Typical translations:

Old New
-m STANDALONE ./messaging.json --platform HOST --transport MQTT ./messaging.json
-m GREENGRASS --platform GREENGRASS (transport defaults to IPC)

The contract is identical, but a few details of the parsed result differ between SDKs — relevant only if you inspect the parsed args directly rather than just reading services off the builder.
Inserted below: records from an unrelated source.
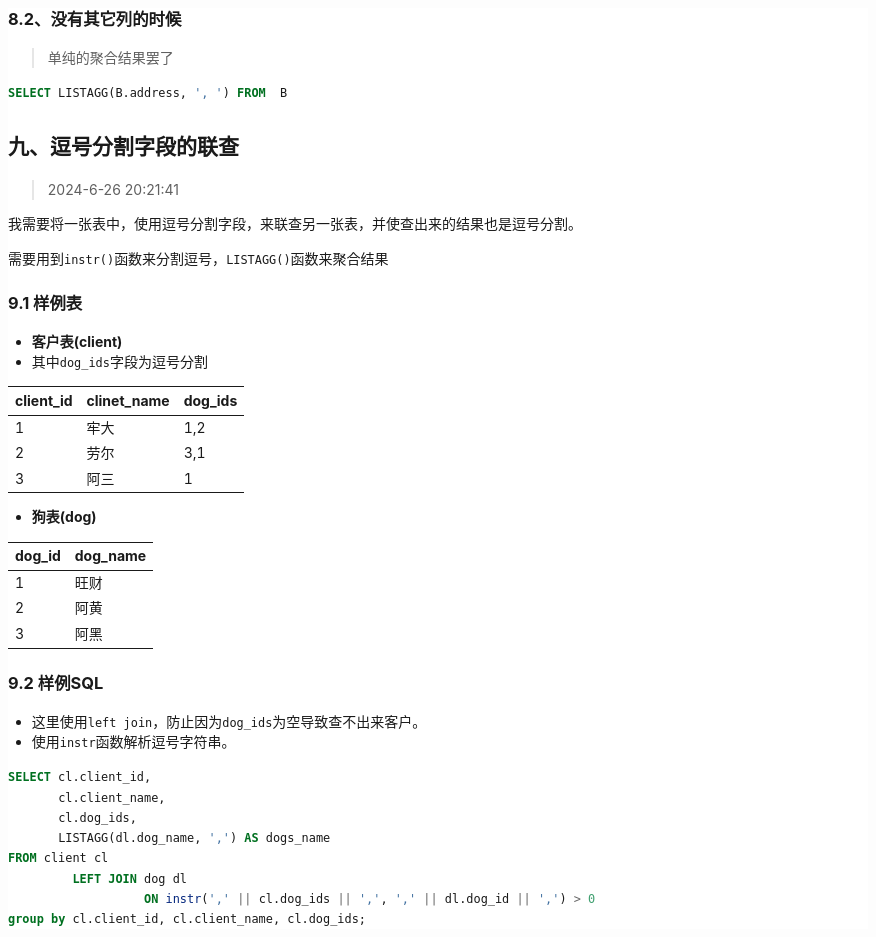 ### 8.2、没有其它列的时候

> 单纯的聚合结果罢了

```sql
SELECT LISTAGG(B.address, ', ') FROM  B 
```

## 九、逗号分割字段的联查

> 2024-6-26 20:21:41

我需要将一张表中，使用逗号分割字段，来联查另一张表，并使查出来的结果也是逗号分割。

需要用到`instr()`函数来分割逗号，`LISTAGG()`函数来聚合结果

### 9.1 样例表

* **客户表(client)**
* 其中`dog_ids`字段为逗号分割

| client_id | clinet_name | dog_ids |
| --------- | ----------- | ------- |
| 1         | 牢大        | 1,2     |
| 2         | 劳尔        | 3,1     |
| 3         | 阿三        | 1       |

* **狗表(dog)**

| dog_id | dog_name |
| ------ | -------- |
| 1      | 旺财     |
| 2      | 阿黄     |
| 3      | 阿黑     |

### 9.2 样例SQL

* 这里使用`left join`，防止因为`dog_ids`为空导致查不出来客户。
* 使用`instr`函数解析逗号字符串。

```sql
SELECT cl.client_id,
       cl.client_name,
       cl.dog_ids,
       LISTAGG(dl.dog_name, ',') AS dogs_name
FROM client cl
         LEFT JOIN dog dl
                   ON instr(',' || cl.dog_ids || ',', ',' || dl.dog_id || ',') > 0
group by cl.client_id, cl.client_name, cl.dog_ids;
```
  • thing vs resolved identity. Rust’s ParsedArgs exposes both thing: Option<String> (the raw -t value, verbatim) and identity: String (the resolved name). TypeScript’s ParsedArgs.thing is the resolved identity (never undefined) — there is no separate raw field. Java’s ParsedCommandLine.thingName is likewise the resolved identity. Do not assume thing means the raw flag everywhere.
  • Where the messaging-config path lives. Java threads the MQTT messaging-config path through the resolver (its ResolverInputs / ResolvedProfile carry it). Python, Rust, and TypeScript keep those resolver types at four fields and compute the ConfigMap-default messaging path in the CLI layer instead. Either way the resolved path is on the parsed result.
  • Config-source typing. Rust and TypeScript parse -c into a typed ConfigSourceSpec (a Rust enum / a TS discriminated union, both including CONFIGMAP). Python validates the token against its ConfigSource enum. Java passes the raw configArgs array straight through to the config-manager builder.
  • Enum casing (Rust). Rust uses Platform::{Greengrass, Host, Kubernetes} and Transport::{Ipc, Mqtt} (PascalCase) internally; Java, Python, and TypeScript use the uppercase token names. All four parse the CLI token case-insensitively, so this never affects the command line.
  • Metric-log filename. The default local metric-log path is ./logs/{ComponentFullName}.metric.log in Java, Rust, and TypeScript, but ./logs/{ComponentFullName}_metric.log (underscore) in Python — each library matches its own default filename suffix.
  • Public parser entry point. Java GGCommons.processArgs, Rust cli::parse_from, and TS parseArgs are public; Python’s _process_args is private — the public Python path is the builder (with_args) only.